Погода стояла серенькая, унылая, что называется, промозглая, но если бы даже бушевала буря и гром гремел, мне этот день все равно показался бы ярким и солнечным.

Народ двигался прямо по булыжной мостовой, освободившейся от снега. Ни одного человека не было на тротуарах. И знаете, что пришло мне сразу же в голову? Тротуары ведь сбоку от дороги, с двух сторон. Люди ходят по одной и по другой стороне в обычные дни, двумя самостоятельными дорожками. А тут дорожки стали смешны! Глупо до отвратительности! Людей потянуло в толпу, на самую середину дороги. Как можно шагать на расстоянии друг от друга? Надо соединиться, чтобы видеть улыбки, говорить приветливые слова, смеяться, жать руки незнакомым людям!

То-то радость была!

Будто все на улице знакомые или даже родные.
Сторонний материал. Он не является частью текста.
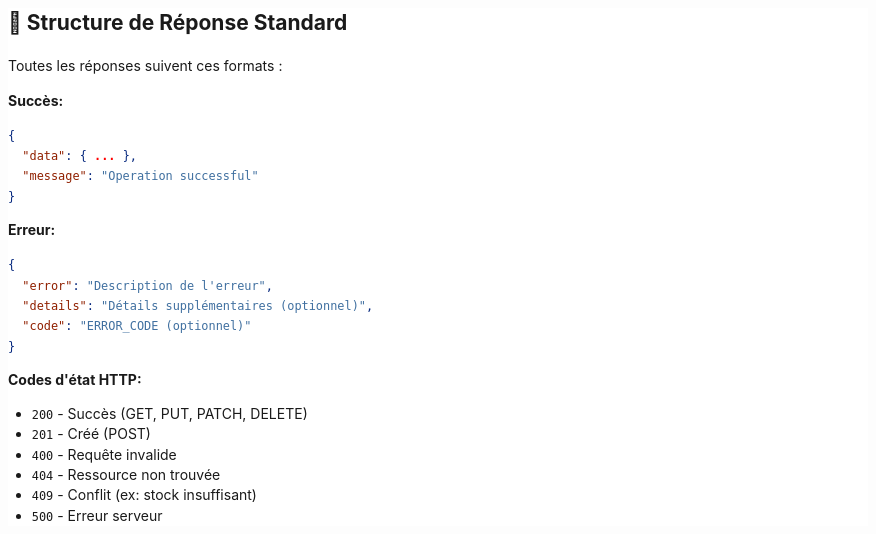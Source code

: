 
## 🔧 Structure de Réponse Standard

Toutes les réponses suivent ces formats :

**Succès:**
```json
{
  "data": { ... },
  "message": "Operation successful"
}
```

**Erreur:**
```json
{
  "error": "Description de l'erreur",
  "details": "Détails supplémentaires (optionnel)",
  "code": "ERROR_CODE (optionnel)"
}
```

**Codes d'état HTTP:**
- `200` - Succès (GET, PUT, PATCH, DELETE)
- `201` - Créé (POST)
- `400` - Requête invalide
- `404` - Ressource non trouvée
- `409` - Conflit (ex: stock insuffisant)
- `500` - Erreur serveur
Сперва меня обогнала ватага мальчишек. Они кричали «ура!», и каждый стукнул меня – кто в бок, кто по плечу, но не больно, а дружески, и я тоже крикнул:

– Ура-а-а!

Потом мне навстречу попался коренастый старик с окладистой бородой. Лицо его показалось мне мокрым, и я подумал, что он, наверное, плачет. Но старик гаркнул бодрым голосом:

– С победой, внучок! – И рассмеялся.

На дороге стояла молодая женщина в клетчатом платке, совсем девушка. В руках она держала сверток с ребенком и громко приговаривала:

– Смотри! Запоминай! – Потом счастливо смеялась и снова повторяла: – Смотри! Запоминай!

Будто этот несознательный младенец может что-нибудь запомнить! Ему, похоже, было не до праздника, он орал в своем кульке, этот карапуз. А его мать опять рассмеялась и сказала:

– Правильно кричишь. Ура! Ура! – И спросила меня: – Ты видишь? Он кричит «ура!»

– Молодец! – ответил я.

А женщина крикнула:

– Поздравляю!

На углу стоял инвалид, ему подавала почти каждая женщина, которая проходила мимо, – это раньше, в простые дни. У него не было правой руки и левой ноги. Вместо них подвернутые рукав и штанина – гимнастерки и галифе.

Обычно он сидел на деревянном чурбачке, перед ним лежала зимняя шапка со звездочкой, в эту шапку и бросали монеты, а сам инвалид бывал пьянехонек, впрочем, и молчалив, никогда ничего не говорил, только смотрел на прохожих и скрипел зубами. Слева на его груди слабо взблескивала медаль «За отвагу», зато на правой половине гимнастерки, будто погон нашили длинный ряд желтых и красных полосок – за ранения.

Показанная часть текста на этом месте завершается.